Patient satisfaction with the treatment method was significantly higher in the misoprostol group than in the placebo group among both premenopausal and postmenopausal women (Table 5).
Dilation and curettage is frequently performed for different gynecological problems either for diagnostic or for therapeutic purposes. Cervical dilatation is the most unpleasant part during these procedures. Cervical priming before operative procedures facilitates the operation and reduces the risk of complications of mechanical dilation such as cervical laceration, creation of a false passage, and uterine perforation. Agents commonly used for this purpose include laminaria tents and various prostaglandin preparations 14.

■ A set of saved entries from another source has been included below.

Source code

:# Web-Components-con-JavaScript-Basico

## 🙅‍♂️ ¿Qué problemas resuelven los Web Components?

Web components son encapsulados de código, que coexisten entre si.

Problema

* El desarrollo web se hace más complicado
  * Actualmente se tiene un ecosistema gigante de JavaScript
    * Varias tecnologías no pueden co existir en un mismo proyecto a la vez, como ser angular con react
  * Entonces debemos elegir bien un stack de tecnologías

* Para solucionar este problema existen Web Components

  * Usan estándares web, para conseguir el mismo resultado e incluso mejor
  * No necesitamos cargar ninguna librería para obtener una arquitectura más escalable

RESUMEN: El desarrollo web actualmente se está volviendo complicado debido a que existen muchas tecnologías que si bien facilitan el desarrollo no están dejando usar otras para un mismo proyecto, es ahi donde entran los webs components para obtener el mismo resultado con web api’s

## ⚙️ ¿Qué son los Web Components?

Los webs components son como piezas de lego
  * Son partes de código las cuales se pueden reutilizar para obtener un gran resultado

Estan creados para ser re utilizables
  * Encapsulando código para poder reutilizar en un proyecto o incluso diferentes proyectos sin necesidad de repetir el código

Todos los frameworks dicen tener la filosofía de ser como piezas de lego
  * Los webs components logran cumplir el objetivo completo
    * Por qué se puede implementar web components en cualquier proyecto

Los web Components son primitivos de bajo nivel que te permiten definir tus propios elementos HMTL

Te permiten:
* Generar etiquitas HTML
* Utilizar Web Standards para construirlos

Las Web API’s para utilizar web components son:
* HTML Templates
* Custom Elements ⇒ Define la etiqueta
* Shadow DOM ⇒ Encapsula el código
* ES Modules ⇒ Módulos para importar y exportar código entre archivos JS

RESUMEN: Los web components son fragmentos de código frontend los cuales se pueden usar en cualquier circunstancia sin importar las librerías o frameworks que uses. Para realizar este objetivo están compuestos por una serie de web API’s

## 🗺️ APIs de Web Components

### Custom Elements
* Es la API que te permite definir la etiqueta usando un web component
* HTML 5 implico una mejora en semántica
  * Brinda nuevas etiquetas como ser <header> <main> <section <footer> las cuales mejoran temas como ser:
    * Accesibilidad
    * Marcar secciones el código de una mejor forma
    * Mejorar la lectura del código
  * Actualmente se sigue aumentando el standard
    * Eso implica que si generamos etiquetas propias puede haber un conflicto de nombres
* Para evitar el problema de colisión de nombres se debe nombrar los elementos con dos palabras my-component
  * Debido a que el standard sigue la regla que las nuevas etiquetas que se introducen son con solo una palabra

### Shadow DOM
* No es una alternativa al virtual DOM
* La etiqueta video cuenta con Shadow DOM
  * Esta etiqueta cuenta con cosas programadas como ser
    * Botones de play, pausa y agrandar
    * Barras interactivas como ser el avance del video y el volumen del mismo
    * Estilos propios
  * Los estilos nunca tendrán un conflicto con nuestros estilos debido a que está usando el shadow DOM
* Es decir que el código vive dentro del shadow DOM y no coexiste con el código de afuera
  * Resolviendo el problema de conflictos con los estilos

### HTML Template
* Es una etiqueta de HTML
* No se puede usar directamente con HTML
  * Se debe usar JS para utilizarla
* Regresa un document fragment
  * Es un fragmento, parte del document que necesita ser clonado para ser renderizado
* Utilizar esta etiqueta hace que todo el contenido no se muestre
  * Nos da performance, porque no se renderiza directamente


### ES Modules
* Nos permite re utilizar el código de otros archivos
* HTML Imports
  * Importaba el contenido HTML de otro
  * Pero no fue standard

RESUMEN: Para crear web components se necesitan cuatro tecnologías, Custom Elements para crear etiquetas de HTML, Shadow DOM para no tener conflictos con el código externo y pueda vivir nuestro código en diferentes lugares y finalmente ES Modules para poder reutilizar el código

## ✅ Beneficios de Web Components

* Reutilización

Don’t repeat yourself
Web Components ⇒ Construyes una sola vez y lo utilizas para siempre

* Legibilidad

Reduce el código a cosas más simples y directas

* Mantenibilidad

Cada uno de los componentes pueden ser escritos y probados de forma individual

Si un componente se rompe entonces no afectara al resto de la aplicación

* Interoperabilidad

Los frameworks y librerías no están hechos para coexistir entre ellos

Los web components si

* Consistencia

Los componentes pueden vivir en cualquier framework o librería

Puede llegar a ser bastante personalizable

The present study used a randomized double-blind protocol to compare the effectiveness of vaginal misoprostol with that of the placebo for cervical priming before dilatation and curettage in premenopausal and postmenopausal women. We found that vaginal misoprostol was more effective than the placebo for cervical dilatation; there was a significant difference between the study and control groups in both premenopausal and postmenopausal women with respect to cervical dilatation, as determined by the increased basal cervical width in the misoprostol group.
Ngai et al.15 had reported that oral misoprostol was effective for preoperative cervical dilatation in nonpregnant women. Following this study, many reports supported this beneficial effect of misoprostol, used either vaginally or orally 16–18.

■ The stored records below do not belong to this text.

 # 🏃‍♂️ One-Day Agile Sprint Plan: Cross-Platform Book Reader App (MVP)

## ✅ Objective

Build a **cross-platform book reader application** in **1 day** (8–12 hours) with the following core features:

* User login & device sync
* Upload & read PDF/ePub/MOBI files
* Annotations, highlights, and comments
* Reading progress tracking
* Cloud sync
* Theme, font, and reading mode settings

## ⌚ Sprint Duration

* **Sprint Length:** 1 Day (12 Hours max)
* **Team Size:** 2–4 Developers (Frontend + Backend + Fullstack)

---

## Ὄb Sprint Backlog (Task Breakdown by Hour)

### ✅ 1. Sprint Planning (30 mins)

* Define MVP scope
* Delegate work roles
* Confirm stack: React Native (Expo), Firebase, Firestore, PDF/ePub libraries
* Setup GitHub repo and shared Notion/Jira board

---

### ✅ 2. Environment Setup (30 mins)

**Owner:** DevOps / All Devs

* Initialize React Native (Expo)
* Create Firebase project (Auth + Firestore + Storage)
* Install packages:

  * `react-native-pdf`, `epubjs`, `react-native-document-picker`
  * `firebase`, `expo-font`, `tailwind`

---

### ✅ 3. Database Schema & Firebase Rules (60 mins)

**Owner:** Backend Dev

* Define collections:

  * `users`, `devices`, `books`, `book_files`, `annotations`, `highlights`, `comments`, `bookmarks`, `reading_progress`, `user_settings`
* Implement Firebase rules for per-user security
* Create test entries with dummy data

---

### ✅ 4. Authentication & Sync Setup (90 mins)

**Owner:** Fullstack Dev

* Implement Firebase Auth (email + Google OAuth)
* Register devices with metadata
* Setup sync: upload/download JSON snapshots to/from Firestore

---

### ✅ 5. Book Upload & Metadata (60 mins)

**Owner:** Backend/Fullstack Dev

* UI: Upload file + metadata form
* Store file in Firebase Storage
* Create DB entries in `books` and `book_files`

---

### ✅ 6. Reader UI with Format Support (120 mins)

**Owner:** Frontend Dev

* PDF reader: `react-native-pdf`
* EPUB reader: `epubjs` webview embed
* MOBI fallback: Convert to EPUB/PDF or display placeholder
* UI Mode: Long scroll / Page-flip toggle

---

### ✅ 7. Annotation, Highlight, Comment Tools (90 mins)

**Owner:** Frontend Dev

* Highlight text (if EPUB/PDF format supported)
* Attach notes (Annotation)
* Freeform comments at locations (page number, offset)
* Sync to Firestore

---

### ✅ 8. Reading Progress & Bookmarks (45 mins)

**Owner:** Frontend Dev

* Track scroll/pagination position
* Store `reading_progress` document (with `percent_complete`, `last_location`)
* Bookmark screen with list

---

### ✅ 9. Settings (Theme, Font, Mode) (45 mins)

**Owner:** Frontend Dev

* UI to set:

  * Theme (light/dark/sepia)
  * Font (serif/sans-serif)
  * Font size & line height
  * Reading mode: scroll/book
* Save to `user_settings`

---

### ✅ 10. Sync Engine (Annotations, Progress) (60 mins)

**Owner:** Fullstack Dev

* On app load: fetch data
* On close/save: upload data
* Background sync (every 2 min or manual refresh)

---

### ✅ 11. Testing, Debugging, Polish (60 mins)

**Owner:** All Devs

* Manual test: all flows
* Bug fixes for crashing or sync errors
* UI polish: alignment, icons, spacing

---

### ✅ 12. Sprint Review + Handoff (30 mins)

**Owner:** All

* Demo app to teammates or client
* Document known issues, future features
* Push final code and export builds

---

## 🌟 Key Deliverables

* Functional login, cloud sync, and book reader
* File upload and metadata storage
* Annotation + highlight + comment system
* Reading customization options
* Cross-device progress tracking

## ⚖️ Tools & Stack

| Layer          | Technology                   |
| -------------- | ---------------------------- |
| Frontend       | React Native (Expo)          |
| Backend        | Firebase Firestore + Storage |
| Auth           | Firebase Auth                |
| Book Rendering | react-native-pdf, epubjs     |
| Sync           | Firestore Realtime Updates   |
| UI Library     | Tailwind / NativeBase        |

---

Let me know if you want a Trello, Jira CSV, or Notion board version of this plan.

The present study was in accordance with the studies by Thomas et al.11, Kant et al.18, Oppegaard et al.19, and Gkrozou et al.20, who showed that vaginal misoprostol has a significant effect on cervical dilatation in the total population of premenopausal and postmenopausal women to a statistically significant extent. However, Gkrozou et al.20 concluded that there is insufficient evidence to recommend the routine use of misoprostol before every hysteroscopy.
Our findings were inconsistent with the results reported by Perrone et al.21. They found no evidence of an effect on cervical resistance, on the success rate of obtaining a biopsy, and on the ease of performing a biopsy. This may be because of the shorter interval between administration of misoprostol and analysis of results in their study (3 vs. 12 h in the present study). Other studies also reported that preoperative use of vaginal misoprostol did not reduce the cervical resistance, particularly in postmenopausal women 10,22,23. This might be because of the hypoestrogenic state in postmenopausal women. Bisharah et al.23 had reported that misoprostol did not produce a cervical priming effect when used in women in the hypoestrogenic state induced by leuprolide acetate injection 23.
In premenopausal women, studies have found 200, 400, or 1000 µg of vaginal misoprostol or 400 µg of oral misoprostol administered at least 9–12 h preoperatively to be superior to placebo 15,23–25. Other studies showed that vaginal misoprostol administered for shorter intervals (4–6 h preoperatively) had no effect 4,26. Therefore, the time to adequate cervical ripening may be different for pregnant and nonpregnant women and for premenopausal and postmenopausal women. In the present study, misoprostol was administered at a dose of 400 μg 10–12 h before the procedure.
Batukan et al.27 compared vaginal versus oral misoprostol and showed that vaginal administration of misoprostol is more effective than the oral route for preoperative cervical ripening in premenopausal women. Inconsistent with these findings, Lee et al.28 found no favorable effect of vaginal misoprostol over sublingual or oral misoprostol.
A review of seven randomized controlled trials reported that current evidence does not support the routine use of preoperative misoprostol in operative hysteroscopy 29.
In the present study, the most common side effects observed in the misoprostol group were mild vaginal bleeding (20% of both premenopausal and postmenopausal women) and mild abdominal cramps (10% of postmenopausal and 12% of premenopausal women). Inconsistent with our findings, Thomas et al. 11 reported a significant difference in the incidence of side effects between the misoprostol-administered groups and the control group.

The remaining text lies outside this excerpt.